Dechert's Global Private Equity Outlook Reveals Investment Trends Amid Market Changes
Insights from Dechert's 2026 Global Private Equity Outlook
Dechert LLP has unveiled its eighth annual Global Private Equity Outlook, revealing significant trends in the private equity landscape influenced by shifting market dynamics. Collaborating with Mergermarket, the report indicates that a robust increase in buyout and exit values is enhancing confidence among general partners (GPs) regarding the outlook of private equity over the coming year. This optimism persists despite ongoing fluctuations in trade policies, political uncertainties, and a complex geopolitical environment.
Key Findings from the Report
The report has synthesized responses from top executives at private equity firms across North America, EMEA (Europe, Middle East, and Africa), and APAC (Asia-Pacific). Below are some major highlights:
1. Geopolitical Concerns: A notable 49% of executives pinpoint geopolitical issues as a critical factor influencing the deal environment in the upcoming 12 to 18 months. Alarmingly, 65% of EMEA respondents view these conflicts as a significant obstacle compared to just 30% from APAC, illustrating regional disparities in risk perception.
2. Return Expectations: Respondents from North America and EMEA forecast an average return of 17.1% for 2025, while optimism peaks in APAC at 17.4%. This marks a positive trajectory compared to last year's outlook, showcasing a revived hope for substantial returns.
3. Valuation Strategies: Approximately 48% of GPs are now utilizing earnouts to bridge valuation inconsistencies, with APAC firms leading at 60% adoption of this strategy. This indicates an adaptive approach to negotiating and closing deals successfully.
4. Sector Focus: A majority, specifically 75% of survey participants, plan to invest in the life sciences sector within the next two years, closely followed by the tech industry at 74%. Such preferences highlight where growth is anticipated amid broader economic changes.
5. Co-Investment Opportunities: Among respondents, 52% have implemented co-investment programs, catering to limited partner (LP) requests, especially in private credit loans. This strategy reflects a growing trend towards collaboration and shared investment opportunities.
6. Innovative Fundraising: A solid 64% of firms are branching out into new investment strategies to alleviate fundraising challenges. This flexibility is crucial as market conditions evolve.

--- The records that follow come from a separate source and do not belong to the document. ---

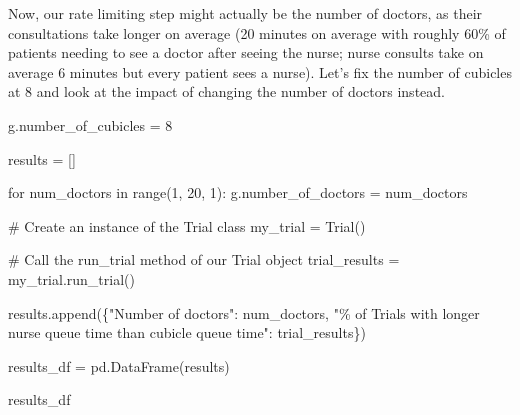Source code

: \documentclass[
  letterpaper,
  DIV=11,
  numbers=noendperiod]{scrreprt}
\newenvironment{Shaded}{}{}
\newcommand{\BuiltInTok}[1]{\textcolor[rgb]{0.84,0.23,0.29}{#1}}
\newcommand{\CommentTok}[1]{\textcolor[rgb]{0.42,0.45,0.49}{#1}}
\newcommand{\ControlFlowTok}[1]{\textcolor[rgb]{0.84,0.23,0.29}{#1}}
\newcommand{\DecValTok}[1]{\textcolor[rgb]{0.00,0.36,0.77}{#1}}
\newcommand{\KeywordTok}[1]{\textcolor[rgb]{0.84,0.23,0.29}{#1}}
\newcommand{\NormalTok}[1]{\textcolor[rgb]{0.14,0.16,0.18}{#1}}
\newcommand{\OperatorTok}[1]{\textcolor[rgb]{0.14,0.16,0.18}{#1}}
\newcommand{\SpecialCharTok}[1]{\textcolor[rgb]{0.00,0.36,0.77}{#1}}
\newcommand{\StringTok}[1]{\textcolor[rgb]{0.01,0.18,0.38}{#1}}
\begin{document}
Now, our rate limiting step might actually be the number of doctors, as
their consultations take longer on average (20 minutes on average with
roughly 60\% of patients needing to see a doctor after seeing the nurse;
nurse consults take on average 6 minutes but every patient sees a
nurse). Let's fix the number of cubicles at 8 and look at the impact of
changing the number of doctors instead.

\begin{Shaded}
\begin{Highlighting}[]
\NormalTok{g.number\_of\_cubicles }\OperatorTok{=} \DecValTok{8}

\NormalTok{results }\OperatorTok{=}\NormalTok{ []}

\ControlFlowTok{for}\NormalTok{ num\_doctors }\KeywordTok{in} \BuiltInTok{range}\NormalTok{(}\DecValTok{1}\NormalTok{, }\DecValTok{20}\NormalTok{, }\DecValTok{1}\NormalTok{):}
\NormalTok{    g.number\_of\_doctors }\OperatorTok{=}\NormalTok{ num\_doctors}

    \CommentTok{\# Create an instance of the Trial class}
\NormalTok{    my\_trial }\OperatorTok{=}\NormalTok{ Trial()}

    \CommentTok{\# Call the run\_trial method of our Trial object}
\NormalTok{    trial\_results }\OperatorTok{=}\NormalTok{ my\_trial.run\_trial()}

\NormalTok{    results.append(\{}\StringTok{"Number of doctors"}\NormalTok{: num\_doctors,}
      \StringTok{"}\SpecialCharTok{\% o}\StringTok{f Trials with longer nurse queue time than cubicle queue time"}\NormalTok{: trial\_results\})}

\NormalTok{results\_df }\OperatorTok{=}\NormalTok{ pd.DataFrame(results)}

\NormalTok{results\_df}
\end{Highlighting}
\end{Shaded}
\end{document}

7. GP-Led Strategies: A significant 46% utilize GP-led secondaries or continuation vehicles to manage distributions efficiently, indicating a notable shift towards alternative funding mechanisms.
8. Future Plans: Impressively, 77% of firms are eyeing GP-stake divestitures within the next two years, doubling last year’s figures. This trend suggests a proactive approach to liquidity and portfolio management.
9. Impact of Antitrust Issues: Nearly half (47%) anticipate adverse effects stemming from increased politicization of merger controls, reflecting growing regulatory complexities in deal-making.
10. Democratization of Private Equity: An encouraging 73% of GPs foresee retail investors contributing at least 10% to their next fund, signaling a progressive shift towards inclusivity in investment opportunities.
11. Utilization of Private Credit: With 57% of GPs employing private credit for refinancing or recapitalization, it emerges as the leading application among the surveyed executives, demonstrating its vital role in the current landscape.
12. Fund Finance Expectations: Interestingly, a considerable 36% predict an increase in fund financing availability over the next year and a half, compared to a mere 2% who foresaw such a rise last year.
Expert Insights
Dr. Markus P. Bolsinger, co-head of Dechert's global private equity practice, emphasizes that the momentum in the market comes from the ability of sponsors to unlock liquidity and redeploy capital creatively. Tools such as earnouts, continuation vehicles, and enhanced fund financing are becoming essential strategies to overcome valuation disparities and strengthen investor base diversity, including the retail sector. He advises stakeholders to engage seasoned experts early on to navigate the intricate regulatory environment that comes with these evolving dynamics.
As we approach 2026, the evolve-and-adapt mindset of GPs highlights a resilient industry willing to innovate even amidst external challenges. With flexible capital solutions, rigorous sector choices, and proactive liquidity strategies, private equity is poised for growth and evolution.
Overall, Dechert's 2026 Global Private Equity Outlook reveals a landscape ripe with opportunities and challenges that investors and firms alike must navigate skillfully. The full report is available for download on Dechert's official website.